> **Required work**: Would you please copy each line below that includes the string "numpy"?

[Dataset content Boundary: Start]

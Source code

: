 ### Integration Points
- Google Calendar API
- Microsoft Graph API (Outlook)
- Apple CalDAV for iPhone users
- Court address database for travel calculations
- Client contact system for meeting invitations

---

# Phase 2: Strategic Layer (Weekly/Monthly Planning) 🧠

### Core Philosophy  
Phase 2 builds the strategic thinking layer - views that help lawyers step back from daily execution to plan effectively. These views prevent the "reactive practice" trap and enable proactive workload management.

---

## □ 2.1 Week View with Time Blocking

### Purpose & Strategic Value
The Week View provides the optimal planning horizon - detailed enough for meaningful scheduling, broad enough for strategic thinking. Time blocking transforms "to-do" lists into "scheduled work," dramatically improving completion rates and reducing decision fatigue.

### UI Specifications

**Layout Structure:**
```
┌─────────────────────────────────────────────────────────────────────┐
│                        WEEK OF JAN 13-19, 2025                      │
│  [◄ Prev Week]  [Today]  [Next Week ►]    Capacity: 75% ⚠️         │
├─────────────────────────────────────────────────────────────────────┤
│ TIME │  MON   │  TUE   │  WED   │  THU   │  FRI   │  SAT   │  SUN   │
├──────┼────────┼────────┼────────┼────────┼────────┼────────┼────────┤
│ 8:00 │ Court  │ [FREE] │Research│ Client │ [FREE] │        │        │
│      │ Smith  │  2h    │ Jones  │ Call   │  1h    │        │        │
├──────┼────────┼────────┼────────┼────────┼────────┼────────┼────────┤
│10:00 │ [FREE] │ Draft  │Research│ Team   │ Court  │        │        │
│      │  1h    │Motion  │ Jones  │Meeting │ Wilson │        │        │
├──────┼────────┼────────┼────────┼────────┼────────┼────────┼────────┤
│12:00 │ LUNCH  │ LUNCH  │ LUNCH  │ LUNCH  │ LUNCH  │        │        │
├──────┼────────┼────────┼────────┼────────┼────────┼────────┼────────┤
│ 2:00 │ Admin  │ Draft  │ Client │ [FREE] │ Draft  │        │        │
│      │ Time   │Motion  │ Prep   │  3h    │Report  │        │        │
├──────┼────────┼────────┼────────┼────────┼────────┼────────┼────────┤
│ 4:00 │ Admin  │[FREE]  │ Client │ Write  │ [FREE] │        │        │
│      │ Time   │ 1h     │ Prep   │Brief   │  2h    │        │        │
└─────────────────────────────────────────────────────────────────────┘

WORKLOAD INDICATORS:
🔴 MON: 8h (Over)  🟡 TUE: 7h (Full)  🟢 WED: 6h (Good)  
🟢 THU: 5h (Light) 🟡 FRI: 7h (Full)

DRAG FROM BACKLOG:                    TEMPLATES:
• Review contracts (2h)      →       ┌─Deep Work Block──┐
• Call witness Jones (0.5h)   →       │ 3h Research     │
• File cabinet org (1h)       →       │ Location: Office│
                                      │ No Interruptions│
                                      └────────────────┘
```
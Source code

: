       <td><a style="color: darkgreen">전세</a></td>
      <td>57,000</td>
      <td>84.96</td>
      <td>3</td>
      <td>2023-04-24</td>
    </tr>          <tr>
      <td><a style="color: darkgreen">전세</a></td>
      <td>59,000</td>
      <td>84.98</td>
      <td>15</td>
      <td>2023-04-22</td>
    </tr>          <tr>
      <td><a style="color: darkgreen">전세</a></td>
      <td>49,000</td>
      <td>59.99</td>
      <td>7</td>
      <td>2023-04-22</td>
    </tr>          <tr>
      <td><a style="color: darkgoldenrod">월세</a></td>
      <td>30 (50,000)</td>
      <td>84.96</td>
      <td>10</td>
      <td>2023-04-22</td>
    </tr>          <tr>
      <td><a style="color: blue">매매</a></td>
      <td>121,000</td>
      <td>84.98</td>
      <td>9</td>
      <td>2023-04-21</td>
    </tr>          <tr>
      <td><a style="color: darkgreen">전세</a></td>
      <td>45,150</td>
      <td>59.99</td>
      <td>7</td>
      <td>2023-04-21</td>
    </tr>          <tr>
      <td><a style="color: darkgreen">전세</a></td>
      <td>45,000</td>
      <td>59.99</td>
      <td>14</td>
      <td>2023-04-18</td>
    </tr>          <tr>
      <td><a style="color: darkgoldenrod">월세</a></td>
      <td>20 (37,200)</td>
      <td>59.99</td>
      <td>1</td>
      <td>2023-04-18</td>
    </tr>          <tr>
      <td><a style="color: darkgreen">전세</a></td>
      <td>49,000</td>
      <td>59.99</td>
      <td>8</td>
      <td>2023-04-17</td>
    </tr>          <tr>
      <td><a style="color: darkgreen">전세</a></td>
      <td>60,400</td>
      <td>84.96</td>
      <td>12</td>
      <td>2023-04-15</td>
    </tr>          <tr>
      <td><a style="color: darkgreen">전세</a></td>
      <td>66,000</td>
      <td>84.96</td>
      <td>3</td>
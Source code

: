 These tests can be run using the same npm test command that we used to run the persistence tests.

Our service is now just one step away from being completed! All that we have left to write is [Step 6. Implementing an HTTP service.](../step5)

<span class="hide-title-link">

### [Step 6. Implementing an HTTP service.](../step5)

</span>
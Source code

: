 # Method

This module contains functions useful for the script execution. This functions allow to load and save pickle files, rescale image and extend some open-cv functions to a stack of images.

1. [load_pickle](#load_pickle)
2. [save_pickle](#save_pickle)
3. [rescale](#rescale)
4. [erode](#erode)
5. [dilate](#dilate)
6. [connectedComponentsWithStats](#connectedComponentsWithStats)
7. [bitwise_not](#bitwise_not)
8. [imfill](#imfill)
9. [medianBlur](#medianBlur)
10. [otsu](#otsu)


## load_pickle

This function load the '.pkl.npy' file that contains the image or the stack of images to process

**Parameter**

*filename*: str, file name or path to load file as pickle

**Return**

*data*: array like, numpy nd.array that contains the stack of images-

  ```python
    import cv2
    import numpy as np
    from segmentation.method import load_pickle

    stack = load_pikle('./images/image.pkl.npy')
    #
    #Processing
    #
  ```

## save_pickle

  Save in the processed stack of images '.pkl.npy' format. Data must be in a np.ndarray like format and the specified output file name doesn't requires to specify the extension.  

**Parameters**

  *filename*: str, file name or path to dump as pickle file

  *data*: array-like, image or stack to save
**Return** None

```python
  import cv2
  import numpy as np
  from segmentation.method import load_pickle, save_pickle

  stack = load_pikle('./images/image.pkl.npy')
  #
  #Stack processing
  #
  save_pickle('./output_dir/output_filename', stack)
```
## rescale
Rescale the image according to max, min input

[Dataset content Boundary: End]

> **Your response**:
*data*: array like, numpy nd.array that contains the stack of images-
    import numpy as np
  import numpy as np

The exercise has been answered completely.